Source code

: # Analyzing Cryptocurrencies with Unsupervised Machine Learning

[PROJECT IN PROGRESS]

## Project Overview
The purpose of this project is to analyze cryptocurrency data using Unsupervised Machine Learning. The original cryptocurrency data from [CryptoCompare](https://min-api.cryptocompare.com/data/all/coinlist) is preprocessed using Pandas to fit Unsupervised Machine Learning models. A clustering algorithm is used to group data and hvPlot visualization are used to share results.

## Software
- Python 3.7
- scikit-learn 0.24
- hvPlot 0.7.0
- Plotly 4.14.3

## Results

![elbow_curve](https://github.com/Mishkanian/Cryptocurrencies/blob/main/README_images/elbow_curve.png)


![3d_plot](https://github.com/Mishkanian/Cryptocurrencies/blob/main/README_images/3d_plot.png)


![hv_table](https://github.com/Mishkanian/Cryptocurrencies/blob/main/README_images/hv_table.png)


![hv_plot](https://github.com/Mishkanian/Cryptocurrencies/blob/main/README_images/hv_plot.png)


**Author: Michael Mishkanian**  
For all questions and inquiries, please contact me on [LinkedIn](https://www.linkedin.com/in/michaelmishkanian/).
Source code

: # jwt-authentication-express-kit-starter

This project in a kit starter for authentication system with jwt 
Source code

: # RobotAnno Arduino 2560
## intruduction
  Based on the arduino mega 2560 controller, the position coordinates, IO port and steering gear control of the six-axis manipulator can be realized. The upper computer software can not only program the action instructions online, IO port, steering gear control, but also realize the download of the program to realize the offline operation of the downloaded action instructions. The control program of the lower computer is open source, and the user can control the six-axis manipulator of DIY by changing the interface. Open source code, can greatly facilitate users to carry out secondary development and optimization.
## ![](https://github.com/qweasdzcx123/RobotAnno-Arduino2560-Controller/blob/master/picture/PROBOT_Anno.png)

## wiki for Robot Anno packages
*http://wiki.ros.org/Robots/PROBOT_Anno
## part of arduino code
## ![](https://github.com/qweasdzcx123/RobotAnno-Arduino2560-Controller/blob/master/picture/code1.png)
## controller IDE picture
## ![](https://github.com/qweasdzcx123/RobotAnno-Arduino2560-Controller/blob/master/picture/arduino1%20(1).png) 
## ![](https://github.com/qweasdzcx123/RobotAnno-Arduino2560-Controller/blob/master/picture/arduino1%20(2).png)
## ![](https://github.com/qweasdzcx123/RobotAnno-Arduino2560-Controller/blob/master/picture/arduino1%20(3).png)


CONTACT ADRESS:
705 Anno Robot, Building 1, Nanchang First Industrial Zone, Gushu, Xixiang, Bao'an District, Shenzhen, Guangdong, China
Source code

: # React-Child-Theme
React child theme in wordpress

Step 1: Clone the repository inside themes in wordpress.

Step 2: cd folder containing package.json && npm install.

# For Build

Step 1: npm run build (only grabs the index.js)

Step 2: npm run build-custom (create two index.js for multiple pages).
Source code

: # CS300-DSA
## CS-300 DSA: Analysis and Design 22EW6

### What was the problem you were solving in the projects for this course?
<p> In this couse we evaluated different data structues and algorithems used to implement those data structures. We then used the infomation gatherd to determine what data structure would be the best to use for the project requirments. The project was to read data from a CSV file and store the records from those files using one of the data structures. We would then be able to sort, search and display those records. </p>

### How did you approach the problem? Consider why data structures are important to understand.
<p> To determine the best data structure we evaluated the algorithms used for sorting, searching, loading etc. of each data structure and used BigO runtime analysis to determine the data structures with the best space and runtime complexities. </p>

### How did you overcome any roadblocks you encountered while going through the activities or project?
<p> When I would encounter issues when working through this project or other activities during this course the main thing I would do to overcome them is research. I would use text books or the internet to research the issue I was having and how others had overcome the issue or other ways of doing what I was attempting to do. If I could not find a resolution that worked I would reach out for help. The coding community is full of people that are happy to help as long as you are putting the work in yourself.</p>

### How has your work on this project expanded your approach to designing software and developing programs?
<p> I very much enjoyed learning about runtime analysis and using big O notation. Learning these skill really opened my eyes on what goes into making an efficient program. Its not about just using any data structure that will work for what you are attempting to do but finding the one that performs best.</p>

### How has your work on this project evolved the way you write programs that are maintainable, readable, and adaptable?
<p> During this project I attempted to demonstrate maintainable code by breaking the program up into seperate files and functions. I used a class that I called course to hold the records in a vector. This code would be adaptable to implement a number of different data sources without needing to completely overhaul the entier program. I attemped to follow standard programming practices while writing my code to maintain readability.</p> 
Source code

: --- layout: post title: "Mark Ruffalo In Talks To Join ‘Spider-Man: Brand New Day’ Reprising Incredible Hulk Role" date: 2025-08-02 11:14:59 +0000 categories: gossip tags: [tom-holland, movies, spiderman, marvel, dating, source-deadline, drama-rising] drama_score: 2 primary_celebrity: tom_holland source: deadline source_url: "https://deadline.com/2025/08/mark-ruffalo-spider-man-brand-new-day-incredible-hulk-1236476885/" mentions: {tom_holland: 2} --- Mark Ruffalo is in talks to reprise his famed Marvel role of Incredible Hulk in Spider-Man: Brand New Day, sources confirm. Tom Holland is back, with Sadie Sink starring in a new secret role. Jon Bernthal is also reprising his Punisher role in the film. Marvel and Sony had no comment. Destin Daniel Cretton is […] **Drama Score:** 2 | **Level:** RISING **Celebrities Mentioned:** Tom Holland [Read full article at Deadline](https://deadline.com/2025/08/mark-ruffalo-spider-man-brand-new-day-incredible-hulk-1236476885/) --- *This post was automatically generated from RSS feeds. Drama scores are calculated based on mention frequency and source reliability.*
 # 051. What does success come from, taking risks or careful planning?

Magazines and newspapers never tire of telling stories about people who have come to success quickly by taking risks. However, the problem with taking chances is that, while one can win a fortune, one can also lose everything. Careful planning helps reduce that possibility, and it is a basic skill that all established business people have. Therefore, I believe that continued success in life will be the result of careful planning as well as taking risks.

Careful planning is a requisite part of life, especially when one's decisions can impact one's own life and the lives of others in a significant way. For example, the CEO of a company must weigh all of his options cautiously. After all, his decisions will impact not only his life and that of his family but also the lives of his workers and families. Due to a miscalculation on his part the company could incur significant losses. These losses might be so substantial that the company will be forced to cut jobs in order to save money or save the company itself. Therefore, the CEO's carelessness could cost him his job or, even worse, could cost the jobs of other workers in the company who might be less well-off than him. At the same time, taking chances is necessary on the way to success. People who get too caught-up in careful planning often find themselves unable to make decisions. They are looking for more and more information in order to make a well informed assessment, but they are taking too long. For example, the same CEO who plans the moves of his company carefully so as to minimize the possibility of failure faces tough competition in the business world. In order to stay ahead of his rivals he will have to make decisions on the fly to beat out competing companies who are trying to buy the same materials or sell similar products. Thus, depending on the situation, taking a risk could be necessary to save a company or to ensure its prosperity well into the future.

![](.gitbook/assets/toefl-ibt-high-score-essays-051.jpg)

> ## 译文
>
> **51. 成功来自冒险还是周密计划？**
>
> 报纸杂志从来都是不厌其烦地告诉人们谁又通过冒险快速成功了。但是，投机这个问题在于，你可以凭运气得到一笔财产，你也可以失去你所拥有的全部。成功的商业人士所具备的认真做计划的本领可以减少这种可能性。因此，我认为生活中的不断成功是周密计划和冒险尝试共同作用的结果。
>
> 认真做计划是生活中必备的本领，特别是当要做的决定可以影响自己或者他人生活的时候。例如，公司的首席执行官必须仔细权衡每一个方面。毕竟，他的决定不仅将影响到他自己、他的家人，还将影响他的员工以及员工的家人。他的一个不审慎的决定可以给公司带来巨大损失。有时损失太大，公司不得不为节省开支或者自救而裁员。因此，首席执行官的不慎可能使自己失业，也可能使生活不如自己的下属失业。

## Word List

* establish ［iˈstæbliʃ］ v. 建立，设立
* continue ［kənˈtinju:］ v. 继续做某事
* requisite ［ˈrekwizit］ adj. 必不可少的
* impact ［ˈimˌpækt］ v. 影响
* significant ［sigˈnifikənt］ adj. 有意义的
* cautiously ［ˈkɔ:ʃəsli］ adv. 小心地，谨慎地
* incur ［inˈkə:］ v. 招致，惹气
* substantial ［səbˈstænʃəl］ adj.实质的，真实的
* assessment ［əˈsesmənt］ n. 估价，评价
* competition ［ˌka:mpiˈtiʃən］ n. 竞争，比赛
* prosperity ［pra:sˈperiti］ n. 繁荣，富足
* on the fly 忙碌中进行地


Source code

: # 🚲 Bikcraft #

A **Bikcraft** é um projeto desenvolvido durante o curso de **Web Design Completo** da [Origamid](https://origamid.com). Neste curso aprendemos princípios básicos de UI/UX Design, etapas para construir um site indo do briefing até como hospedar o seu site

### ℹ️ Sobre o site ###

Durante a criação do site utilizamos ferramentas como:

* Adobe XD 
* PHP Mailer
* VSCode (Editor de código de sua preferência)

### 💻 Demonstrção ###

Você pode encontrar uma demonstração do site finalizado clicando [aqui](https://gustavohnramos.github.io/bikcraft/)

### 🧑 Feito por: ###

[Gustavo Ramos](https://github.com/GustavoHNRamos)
++++++
▸ **ASSIGNED TASK**: Using the data above, extract exactly the lines from the one that holds "## CS-300 DSA: Analysis and Design 22EW6" to the one that holds "<p> In this", both ends included, and no others.

▸ **TASK ANSWER**:
## CS-300 DSA: Analysis and Design 22EW6

### What was the problem you were solving in the projects for this course?
<p> In this couse we evaluated different data structues and algorithems used to implement those data structures. We then used the infomation gatherd to determine what data structure would be the best to use for the project requirments. The project was to read data from a CSV file and store the records from those files using one of the data structures. We would then be able to sort, search and display those records. </p>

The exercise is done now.